#### SOURCE RECORDS
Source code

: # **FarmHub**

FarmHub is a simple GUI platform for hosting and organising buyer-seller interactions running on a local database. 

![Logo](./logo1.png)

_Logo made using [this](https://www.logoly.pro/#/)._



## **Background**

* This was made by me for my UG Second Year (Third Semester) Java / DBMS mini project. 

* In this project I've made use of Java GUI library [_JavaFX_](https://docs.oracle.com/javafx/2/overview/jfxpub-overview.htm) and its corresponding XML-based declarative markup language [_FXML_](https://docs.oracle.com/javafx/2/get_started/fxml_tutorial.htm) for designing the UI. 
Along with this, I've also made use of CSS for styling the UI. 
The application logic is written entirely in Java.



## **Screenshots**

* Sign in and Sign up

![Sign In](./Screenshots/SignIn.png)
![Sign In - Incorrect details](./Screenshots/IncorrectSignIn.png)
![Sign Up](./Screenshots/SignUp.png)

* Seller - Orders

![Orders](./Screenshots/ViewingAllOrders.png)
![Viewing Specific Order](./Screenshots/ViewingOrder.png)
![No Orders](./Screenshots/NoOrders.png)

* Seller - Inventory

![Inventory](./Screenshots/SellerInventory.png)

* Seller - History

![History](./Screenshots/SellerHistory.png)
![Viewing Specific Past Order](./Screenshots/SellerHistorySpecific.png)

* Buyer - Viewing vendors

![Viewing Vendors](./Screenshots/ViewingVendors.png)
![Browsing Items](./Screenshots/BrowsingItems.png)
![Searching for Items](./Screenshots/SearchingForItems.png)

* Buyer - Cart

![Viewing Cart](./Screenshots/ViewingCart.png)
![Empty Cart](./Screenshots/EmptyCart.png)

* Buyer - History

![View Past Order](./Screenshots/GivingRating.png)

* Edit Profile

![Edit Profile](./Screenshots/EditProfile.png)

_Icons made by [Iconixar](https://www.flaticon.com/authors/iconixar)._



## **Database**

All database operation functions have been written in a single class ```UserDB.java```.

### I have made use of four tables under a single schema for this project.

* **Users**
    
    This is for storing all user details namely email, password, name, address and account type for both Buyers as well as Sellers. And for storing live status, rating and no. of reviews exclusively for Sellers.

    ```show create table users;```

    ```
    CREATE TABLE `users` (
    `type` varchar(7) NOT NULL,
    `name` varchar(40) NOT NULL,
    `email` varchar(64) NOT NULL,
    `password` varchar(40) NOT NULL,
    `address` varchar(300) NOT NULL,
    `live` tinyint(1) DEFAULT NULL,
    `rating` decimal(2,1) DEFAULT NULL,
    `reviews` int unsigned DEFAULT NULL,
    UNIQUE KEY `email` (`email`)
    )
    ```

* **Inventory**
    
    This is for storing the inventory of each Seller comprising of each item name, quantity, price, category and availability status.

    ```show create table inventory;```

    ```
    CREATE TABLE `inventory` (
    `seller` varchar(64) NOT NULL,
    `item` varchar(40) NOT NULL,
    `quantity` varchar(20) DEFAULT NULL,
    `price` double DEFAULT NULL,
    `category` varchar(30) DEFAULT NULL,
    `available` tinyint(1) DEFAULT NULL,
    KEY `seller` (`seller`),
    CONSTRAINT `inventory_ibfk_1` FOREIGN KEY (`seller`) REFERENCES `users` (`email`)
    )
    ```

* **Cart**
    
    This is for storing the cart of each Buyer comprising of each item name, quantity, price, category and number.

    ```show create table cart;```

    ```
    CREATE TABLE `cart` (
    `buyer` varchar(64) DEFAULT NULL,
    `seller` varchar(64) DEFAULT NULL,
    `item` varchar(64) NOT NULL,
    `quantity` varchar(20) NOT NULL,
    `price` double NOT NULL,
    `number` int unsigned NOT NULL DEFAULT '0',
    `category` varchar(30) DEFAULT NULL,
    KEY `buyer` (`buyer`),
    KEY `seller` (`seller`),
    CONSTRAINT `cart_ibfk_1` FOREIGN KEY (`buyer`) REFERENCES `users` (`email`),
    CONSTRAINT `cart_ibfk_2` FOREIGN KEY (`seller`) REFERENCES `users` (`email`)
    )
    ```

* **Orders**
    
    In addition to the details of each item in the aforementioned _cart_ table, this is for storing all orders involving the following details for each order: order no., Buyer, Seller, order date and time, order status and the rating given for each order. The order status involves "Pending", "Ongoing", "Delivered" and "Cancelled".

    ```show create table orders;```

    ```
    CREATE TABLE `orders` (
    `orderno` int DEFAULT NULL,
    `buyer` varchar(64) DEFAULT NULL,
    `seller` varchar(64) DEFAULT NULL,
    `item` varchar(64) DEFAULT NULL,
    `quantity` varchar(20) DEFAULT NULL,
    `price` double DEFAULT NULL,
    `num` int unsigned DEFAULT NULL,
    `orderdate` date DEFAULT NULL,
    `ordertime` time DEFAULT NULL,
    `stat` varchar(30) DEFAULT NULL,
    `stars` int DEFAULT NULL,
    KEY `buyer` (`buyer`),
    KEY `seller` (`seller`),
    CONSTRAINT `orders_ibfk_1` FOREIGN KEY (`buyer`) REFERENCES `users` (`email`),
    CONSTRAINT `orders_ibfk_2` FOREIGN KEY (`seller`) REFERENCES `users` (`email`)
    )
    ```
########
§ WHAT YOU HAVE TO DO
Once you have read the records above, output each of them verbatim.

§ OUTPUT
Source code

: # **FarmHub**

FarmHub is a simple GUI platform for hosting and organising buyer-seller interactions running on a local database. 

![Logo](./logo1.png)

_Logo made using [this](https://www.logoly.pro/#/)._



## **Background**

* This was made by me for my UG Second Year (Third Semester) Java / DBMS mini project. 

* In this project I've made use of Java GUI library [_JavaFX_](https://docs.oracle.com/javafx/2/overview/jfxpub-overview.htm) and its corresponding XML-based declarative markup language [_FXML_](https://docs.oracle.com/javafx/2/get_started/fxml_tutorial.htm) for designing the UI. 
Along with this, I've also made use of CSS for styling the UI. 
The application logic is written entirely in Java.



## **Screenshots**

* Sign in and Sign up

![Sign In](./Screenshots/SignIn.png)
![Sign In - Incorrect details](./Screenshots/IncorrectSignIn.png)
![Sign Up](./Screenshots/SignUp.png)

* Seller - Orders

![Orders](./Screenshots/ViewingAllOrders.png)
![Viewing Specific Order](./Screenshots/ViewingOrder.png)
![No Orders](./Screenshots/NoOrders.png)

* Seller - Inventory

![Inventory](./Screenshots/SellerInventory.png)

* Seller - History

![History](./Screenshots/SellerHistory.png)
![Viewing Specific Past Order](./Screenshots/SellerHistorySpecific.png)

* Buyer - Viewing vendors

![Viewing Vendors](./Screenshots/ViewingVendors.png)
![Browsing Items](./Screenshots/BrowsingItems.png)
![Searching for Items](./Screenshots/SearchingForItems.png)

* Buyer - Cart

![Viewing Cart](./Screenshots/ViewingCart.png)
![Empty Cart](./Screenshots/EmptyCart.png)

* Buyer - History

![View Past Order](./Screenshots/GivingRating.png)

* Edit Profile

![Edit Profile](./Screenshots/EditProfile.png)

_Icons made by [Iconixar](https://www.flaticon.com/authors/iconixar)._



## **Database**

All database operation functions have been written in a single class ```UserDB.java```.

### I have made use of four tables under a single schema for this project.

* **Users**
    
    This is for storing all user details namely email, password, name, address and account type for both Buyers as well as Sellers. And for storing live status, rating and no. of reviews exclusively for Sellers.

    ```show create table users;```

    ```
    CREATE TABLE `users` (
    `type` varchar(7) NOT NULL,
    `name` varchar(40) NOT NULL,
    `email` varchar(64) NOT NULL,
    `password` varchar(40) NOT NULL,
    `address` varchar(300) NOT NULL,
    `live` tinyint(1) DEFAULT NULL,
    `rating` decimal(2,1) DEFAULT NULL,
    `reviews` int unsigned DEFAULT NULL,
    UNIQUE KEY `email` (`email`)
    )
    ```

* **Inventory**
    
    This is for storing the inventory of each Seller comprising of each item name, quantity, price, category and availability status.

    ```show create table inventory;```

    ```
    CREATE TABLE `inventory` (
    `seller` varchar(64) NOT NULL,
    `item` varchar(40) NOT NULL,
    `quantity` varchar(20) DEFAULT NULL,
    `price` double DEFAULT NULL,
    `category` varchar(30) DEFAULT NULL,
    `available` tinyint(1) DEFAULT NULL,
    KEY `seller` (`seller`),
    CONSTRAINT `inventory_ibfk_1` FOREIGN KEY (`seller`) REFERENCES `users` (`email`)
    )
    ```

* **Cart**
    
    This is for storing the cart of each Buyer comprising of each item name, quantity, price, category and number.

    ```show create table cart;```

    ```
    CREATE TABLE `cart` (
    `buyer` varchar(64) DEFAULT NULL,
    `seller` varchar(64) DEFAULT NULL,
    `item` varchar(64) NOT NULL,
    `quantity` varchar(20) NOT NULL,
    `price` double NOT NULL,
    `number` int unsigned NOT NULL DEFAULT '0',
    `category` varchar(30) DEFAULT NULL,
    KEY `buyer` (`buyer`),
    KEY `seller` (`seller`),
    CONSTRAINT `cart_ibfk_1` FOREIGN KEY (`buyer`) REFERENCES `users` (`email`),
    CONSTRAINT `cart_ibfk_2` FOREIGN KEY (`seller`) REFERENCES `users` (`email`)
    )
    ```

* **Orders**
    
    In addition to the details of each item in the aforementioned _cart_ table, this is for storing all orders involving the following details for each order: order no., Buyer, Seller, order date and time, order status and the rating given for each order. The order status involves "Pending", "Ongoing", "Delivered" and "Cancelled".

    ```show create table orders;```

    ```
    CREATE TABLE `orders` (
    `orderno` int DEFAULT NULL,
    `buyer` varchar(64) DEFAULT NULL,
    `seller` varchar(64) DEFAULT NULL,
    `item` varchar(64) DEFAULT NULL,
    `quantity` varchar(20) DEFAULT NULL,
    `price` double DEFAULT NULL,
    `num` int unsigned DEFAULT NULL,
    `orderdate` date DEFAULT NULL,
    `ordertime` time DEFAULT NULL,
    `stat` varchar(30) DEFAULT NULL,
    `stars` int DEFAULT NULL,
    KEY `buyer` (`buyer`),
    KEY `seller` (`seller`),
    CONSTRAINT `orders_ibfk_1` FOREIGN KEY (`buyer`) REFERENCES `users` (`email`),
    CONSTRAINT `orders_ibfk_2` FOREIGN KEY (`seller`) REFERENCES `users` (`email`)
    )
    ```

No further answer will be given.